___ Supplied data ___

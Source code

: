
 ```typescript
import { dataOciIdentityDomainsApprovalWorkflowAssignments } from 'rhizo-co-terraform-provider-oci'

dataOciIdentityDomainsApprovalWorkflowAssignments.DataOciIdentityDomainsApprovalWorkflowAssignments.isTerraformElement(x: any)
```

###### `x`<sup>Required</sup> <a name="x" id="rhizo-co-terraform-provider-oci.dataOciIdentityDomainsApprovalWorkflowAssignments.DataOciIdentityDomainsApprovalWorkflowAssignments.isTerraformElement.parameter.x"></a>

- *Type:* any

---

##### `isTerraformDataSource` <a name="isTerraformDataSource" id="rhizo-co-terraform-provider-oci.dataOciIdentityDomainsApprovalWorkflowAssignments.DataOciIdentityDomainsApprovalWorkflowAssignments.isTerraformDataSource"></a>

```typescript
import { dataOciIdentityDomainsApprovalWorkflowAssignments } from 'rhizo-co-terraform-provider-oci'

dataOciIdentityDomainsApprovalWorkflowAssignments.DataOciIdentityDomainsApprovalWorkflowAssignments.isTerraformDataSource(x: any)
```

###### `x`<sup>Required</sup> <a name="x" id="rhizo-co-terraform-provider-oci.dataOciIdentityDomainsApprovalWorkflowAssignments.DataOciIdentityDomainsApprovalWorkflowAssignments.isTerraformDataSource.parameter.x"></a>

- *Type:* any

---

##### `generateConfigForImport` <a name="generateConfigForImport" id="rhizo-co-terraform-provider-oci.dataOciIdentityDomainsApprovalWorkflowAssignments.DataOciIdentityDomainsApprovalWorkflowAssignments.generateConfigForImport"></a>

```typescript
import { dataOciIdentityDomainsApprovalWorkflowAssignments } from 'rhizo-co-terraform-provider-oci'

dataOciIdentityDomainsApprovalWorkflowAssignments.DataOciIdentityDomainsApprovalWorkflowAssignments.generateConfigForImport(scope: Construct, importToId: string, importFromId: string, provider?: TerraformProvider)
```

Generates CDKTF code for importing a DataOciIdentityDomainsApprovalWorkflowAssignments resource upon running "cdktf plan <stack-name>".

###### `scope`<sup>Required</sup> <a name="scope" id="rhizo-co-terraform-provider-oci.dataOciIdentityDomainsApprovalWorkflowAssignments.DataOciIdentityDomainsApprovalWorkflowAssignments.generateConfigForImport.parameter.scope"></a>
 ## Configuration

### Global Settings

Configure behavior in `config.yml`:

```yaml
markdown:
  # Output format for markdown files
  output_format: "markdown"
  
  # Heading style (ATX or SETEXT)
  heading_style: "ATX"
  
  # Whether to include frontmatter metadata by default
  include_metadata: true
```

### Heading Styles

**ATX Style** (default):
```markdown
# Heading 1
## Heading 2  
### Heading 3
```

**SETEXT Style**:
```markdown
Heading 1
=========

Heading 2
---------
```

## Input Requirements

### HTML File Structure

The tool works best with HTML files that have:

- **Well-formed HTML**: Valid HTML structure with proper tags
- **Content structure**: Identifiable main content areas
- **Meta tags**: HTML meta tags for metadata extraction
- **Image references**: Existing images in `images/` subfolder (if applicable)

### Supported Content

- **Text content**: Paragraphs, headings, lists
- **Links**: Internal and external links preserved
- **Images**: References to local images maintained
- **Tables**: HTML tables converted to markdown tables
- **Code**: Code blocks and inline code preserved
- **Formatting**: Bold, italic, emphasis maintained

___

Description of the task
Report the number of lines in these entries that hold the word "SETEXT". Add nothing else.

Answer section
2